* _Your objective_: Set down exactly, from the records below, the line with "into one vehicle" through the line with "## 1.3.0 (07/07/2017)", and nothing else.

Input for this task below:

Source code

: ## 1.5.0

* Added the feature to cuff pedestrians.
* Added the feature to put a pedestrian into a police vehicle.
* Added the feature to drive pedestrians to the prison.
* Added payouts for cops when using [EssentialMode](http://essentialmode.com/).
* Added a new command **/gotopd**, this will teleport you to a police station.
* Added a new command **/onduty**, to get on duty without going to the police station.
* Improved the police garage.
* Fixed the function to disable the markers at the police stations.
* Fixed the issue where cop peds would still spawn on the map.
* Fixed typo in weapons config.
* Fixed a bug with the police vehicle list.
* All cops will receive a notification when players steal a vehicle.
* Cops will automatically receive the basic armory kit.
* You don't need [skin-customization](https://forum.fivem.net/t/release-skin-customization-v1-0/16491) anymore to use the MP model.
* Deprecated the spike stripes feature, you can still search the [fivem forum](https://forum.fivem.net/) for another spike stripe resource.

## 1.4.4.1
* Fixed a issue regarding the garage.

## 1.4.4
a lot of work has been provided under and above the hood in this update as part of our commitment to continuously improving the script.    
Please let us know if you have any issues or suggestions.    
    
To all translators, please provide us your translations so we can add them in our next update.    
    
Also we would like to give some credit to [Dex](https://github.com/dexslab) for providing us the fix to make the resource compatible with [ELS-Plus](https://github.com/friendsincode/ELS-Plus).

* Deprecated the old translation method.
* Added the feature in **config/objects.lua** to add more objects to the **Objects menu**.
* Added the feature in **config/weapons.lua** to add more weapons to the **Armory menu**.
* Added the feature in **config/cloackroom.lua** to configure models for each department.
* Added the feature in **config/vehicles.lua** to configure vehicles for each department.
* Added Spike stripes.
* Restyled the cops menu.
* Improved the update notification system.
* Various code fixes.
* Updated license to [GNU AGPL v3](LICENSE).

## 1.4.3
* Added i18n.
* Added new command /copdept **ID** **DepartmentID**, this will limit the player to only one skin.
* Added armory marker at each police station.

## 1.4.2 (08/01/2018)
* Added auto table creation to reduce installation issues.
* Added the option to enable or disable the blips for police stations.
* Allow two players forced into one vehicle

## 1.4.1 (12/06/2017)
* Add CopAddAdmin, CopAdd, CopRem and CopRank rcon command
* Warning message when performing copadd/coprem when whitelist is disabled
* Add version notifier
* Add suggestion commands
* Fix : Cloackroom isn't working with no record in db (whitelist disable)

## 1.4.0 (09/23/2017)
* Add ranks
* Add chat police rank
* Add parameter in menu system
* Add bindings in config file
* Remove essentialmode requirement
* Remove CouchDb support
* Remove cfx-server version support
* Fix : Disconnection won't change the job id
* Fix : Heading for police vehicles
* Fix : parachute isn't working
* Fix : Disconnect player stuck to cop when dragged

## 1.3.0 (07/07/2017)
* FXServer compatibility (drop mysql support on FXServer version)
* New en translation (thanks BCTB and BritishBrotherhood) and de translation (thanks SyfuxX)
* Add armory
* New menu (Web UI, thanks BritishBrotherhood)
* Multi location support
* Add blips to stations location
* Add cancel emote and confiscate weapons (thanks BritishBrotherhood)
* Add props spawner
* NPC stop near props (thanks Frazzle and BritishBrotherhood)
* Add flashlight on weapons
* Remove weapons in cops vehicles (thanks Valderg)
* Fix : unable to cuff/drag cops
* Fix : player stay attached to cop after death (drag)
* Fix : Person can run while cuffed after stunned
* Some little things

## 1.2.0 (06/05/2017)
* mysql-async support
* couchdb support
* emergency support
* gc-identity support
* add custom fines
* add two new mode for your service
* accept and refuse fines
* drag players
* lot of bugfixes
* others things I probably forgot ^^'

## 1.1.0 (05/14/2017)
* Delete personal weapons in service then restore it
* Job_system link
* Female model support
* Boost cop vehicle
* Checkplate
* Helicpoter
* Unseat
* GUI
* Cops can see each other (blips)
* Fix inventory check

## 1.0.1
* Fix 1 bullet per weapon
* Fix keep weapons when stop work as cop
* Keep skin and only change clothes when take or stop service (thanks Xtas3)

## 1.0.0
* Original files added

End of Input for this task.

* _Solution to the problem_:
* Allow two players forced into one vehicle

## 1.4.1 (12/06/2017)
* Add CopAddAdmin, CopAdd, CopRem and CopRank rcon command
* Warning message when performing copadd/coprem when whitelist is disabled
* Add version notifier
* Add suggestion commands
* Fix : Cloackroom isn't working with no record in db (whitelist disable)

## 1.4.0 (09/23/2017)
* Add ranks
* Add chat police rank
* Add parameter in menu system
* Add bindings in config file
* Remove essentialmode requirement
* Remove CouchDb support
* Remove cfx-server version support
* Fix : Disconnection won't change the job id
* Fix : Heading for police vehicles
* Fix : parachute isn't working
* Fix : Disconnect player stuck to cop when dragged

## 1.3.0 (07/07/2017)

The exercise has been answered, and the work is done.